JAKARTA-Praktik penyelundupan barang impor kembali menampar sistem pengawasan negara. Bareskrim Polri mengungkap dugaan kebocoran besar di sektor kepabeanan setelah menggerebek lima gudang penyimpanan handphone ilegal di Jakarta.
Penggeledahan yang dilakukan Direktorat Tindak Pidana Ekonomi Khusus (Dittipideksus) pada Rabu (15/4/2026) berhasil menyita ribuan unit ponsel impor tanpa izin edar yang siap dipasarkan. Gudang-gudang tersebut tersebar di kawasan Penjaringan, Jakarta Utara, dan Cengkareng, Jakarta Barat—dua wilayah yang diduga menjadi simpul distribusi barang ilegal.
Direktur Dittipideksus, Ade Safri Simanjuntak, menyebut pengungkapan ini merupakan tindak lanjut langsung dari instruksi Presiden Prabowo Subianto untuk menutup celah penyelundupan yang merugikan negara.
“Ribuan handphone ilegal berhasil kami sita dari lima gudang.

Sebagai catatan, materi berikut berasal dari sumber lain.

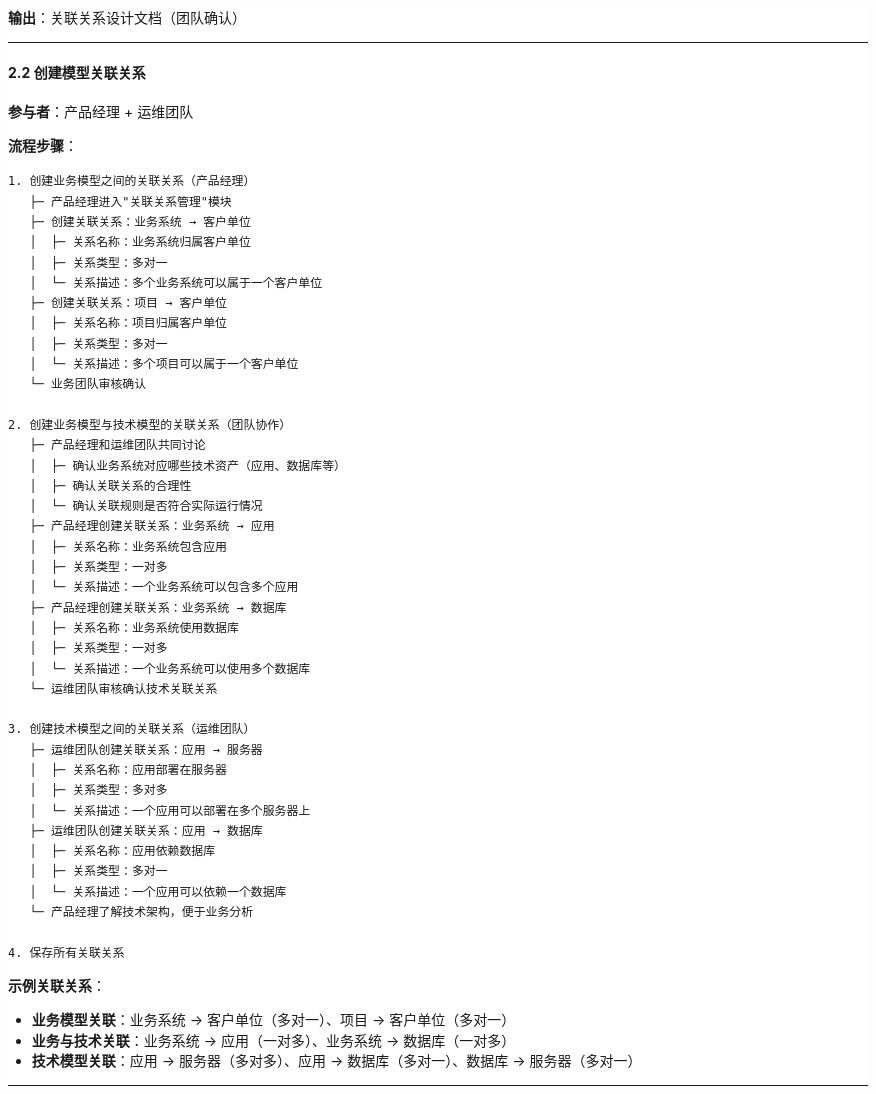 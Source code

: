 **输出**：关联关系设计文档（团队确认）

---

#### 2.2 创建模型关联关系

**参与者**：产品经理 + 运维团队

**流程步骤**：

```
1. 创建业务模型之间的关联关系（产品经理）
   ├─ 产品经理进入"关联关系管理"模块
   ├─ 创建关联关系：业务系统 → 客户单位
   │  ├─ 关系名称：业务系统归属客户单位
   │  ├─ 关系类型：多对一
   │  └─ 关系描述：多个业务系统可以属于一个客户单位
   ├─ 创建关联关系：项目 → 客户单位
   │  ├─ 关系名称：项目归属客户单位
   │  ├─ 关系类型：多对一
   │  └─ 关系描述：多个项目可以属于一个客户单位
   └─ 业务团队审核确认

2. 创建业务模型与技术模型的关联关系（团队协作）
   ├─ 产品经理和运维团队共同讨论
   │  ├─ 确认业务系统对应哪些技术资产（应用、数据库等）
   │  ├─ 确认关联关系的合理性
   │  └─ 确认关联规则是否符合实际运行情况
   ├─ 产品经理创建关联关系：业务系统 → 应用
   │  ├─ 关系名称：业务系统包含应用
   │  ├─ 关系类型：一对多
   │  └─ 关系描述：一个业务系统可以包含多个应用
   ├─ 产品经理创建关联关系：业务系统 → 数据库
   │  ├─ 关系名称：业务系统使用数据库
   │  ├─ 关系类型：一对多
   │  └─ 关系描述：一个业务系统可以使用多个数据库
   └─ 运维团队审核确认技术关联关系

3. 创建技术模型之间的关联关系（运维团队）
   ├─ 运维团队创建关联关系：应用 → 服务器
   │  ├─ 关系名称：应用部署在服务器
   │  ├─ 关系类型：多对多
   │  └─ 关系描述：一个应用可以部署在多个服务器上
   ├─ 运维团队创建关联关系：应用 → 数据库
   │  ├─ 关系名称：应用依赖数据库
   │  ├─ 关系类型：多对一
   │  └─ 关系描述：一个应用可以依赖一个数据库
   └─ 产品经理了解技术架构，便于业务分析

4. 保存所有关联关系
```

**示例关联关系**：
- **业务模型关联**：业务系统 → 客户单位（多对一）、项目 → 客户单位（多对一）
- **业务与技术关联**：业务系统 → 应用（一对多）、业务系统 → 数据库（一对多）
- **技术模型关联**：应用 → 服务器（多对多）、应用 → 数据库（多对一）、数据库 → 服务器（多对一）

---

Ini bagian dari upaya menutup kebocoran di sektor kepabeanan,” ujarnya, Kamis (16/4/2026).
Kasus ini mengindikasikan adanya rantai distribusi terorganisir yang memanfaatkan lemahnya pengawasan impor. Selain merugikan penerimaan negara, peredaran barang ilegal juga mengancam pelaku usaha resmi dan merusak ekosistem perdagangan yang sehat.
Penyidik kini masih mengembangkan kasus untuk membongkar jaringan di balik penyelundupan tersebut, termasuk kemungkinan keterlibatan pihak lain dalam distribusi dan pemasaran barang ilegal di dalam negeri.
Langkah ini menjadi sinyal bahwa aparat mulai serius membidik praktik ekonomi bayangan yang selama ini menggerogoti pemasukan negara secara sistematis.